Он распахнул плащ, и мы вылезли наружу. Мы были в вестибюле Биржи. Капельдинер повел нас на галерку.
Вечер этот, как всегда у Маяковского, превратился в словесный бой. Впереди, на дорогих местах, сидели отнюдь не одни поклонники поэта. Когда он заканчивал какое-либо стихотворение (читал он много), раздавались и аплодисменты, и свист. Люди восхищались и возмущались.
Однако стихи зал слушал молча — это было наслаждение. Маяковский не декламировал, не упивался музыкой слов, как Багрицкий, а играл — голосом, позой, мимикой, жестами.
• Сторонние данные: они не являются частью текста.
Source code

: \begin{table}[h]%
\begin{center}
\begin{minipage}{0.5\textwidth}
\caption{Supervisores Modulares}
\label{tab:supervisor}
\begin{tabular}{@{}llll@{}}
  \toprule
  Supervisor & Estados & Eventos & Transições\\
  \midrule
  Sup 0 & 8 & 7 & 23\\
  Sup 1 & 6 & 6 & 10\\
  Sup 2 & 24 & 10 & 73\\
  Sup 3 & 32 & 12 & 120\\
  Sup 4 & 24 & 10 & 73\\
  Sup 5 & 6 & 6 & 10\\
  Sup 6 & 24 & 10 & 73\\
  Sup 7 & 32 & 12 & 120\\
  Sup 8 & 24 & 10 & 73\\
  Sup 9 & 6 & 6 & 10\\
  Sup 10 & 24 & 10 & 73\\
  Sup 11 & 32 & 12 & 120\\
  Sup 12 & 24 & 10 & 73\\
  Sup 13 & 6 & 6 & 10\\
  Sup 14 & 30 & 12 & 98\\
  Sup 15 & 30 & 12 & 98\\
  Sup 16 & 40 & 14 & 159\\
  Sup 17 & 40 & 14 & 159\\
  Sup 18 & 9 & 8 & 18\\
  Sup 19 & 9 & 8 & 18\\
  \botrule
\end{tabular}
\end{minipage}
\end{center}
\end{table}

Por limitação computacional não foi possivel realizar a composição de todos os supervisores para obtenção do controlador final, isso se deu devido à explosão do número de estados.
Он больше чем актерствовал, варьируя интонации, — все его огромное тело участвовало в действии.
Особое впечатление произвело стихотворное послание к Максиму Горькому (поэт требовал, чтобы писатель вернулся на родину). Произнося название «Письмо поэта Владимира Маяковского…», Маяковский согнулся, сжался, вдавил голову в плечи, а руки — в туловище, заговорил чуть ли не дискантом, тонко и жалко, он живописал ничтожность — и на самом деле стал каким-то маленьким. И вдруг выпрямился, простер руки, оглушительно прогремел: «…писателю Максиму Горькому» — и голос, и фигура стали гигантскими. Это было так великолепно, что весь зал — и поклонники, и противники — взорвался аплодисментами, и Маяковскому пришлось сначала раскланяться, благодаря за восторг, и только потом начать читать.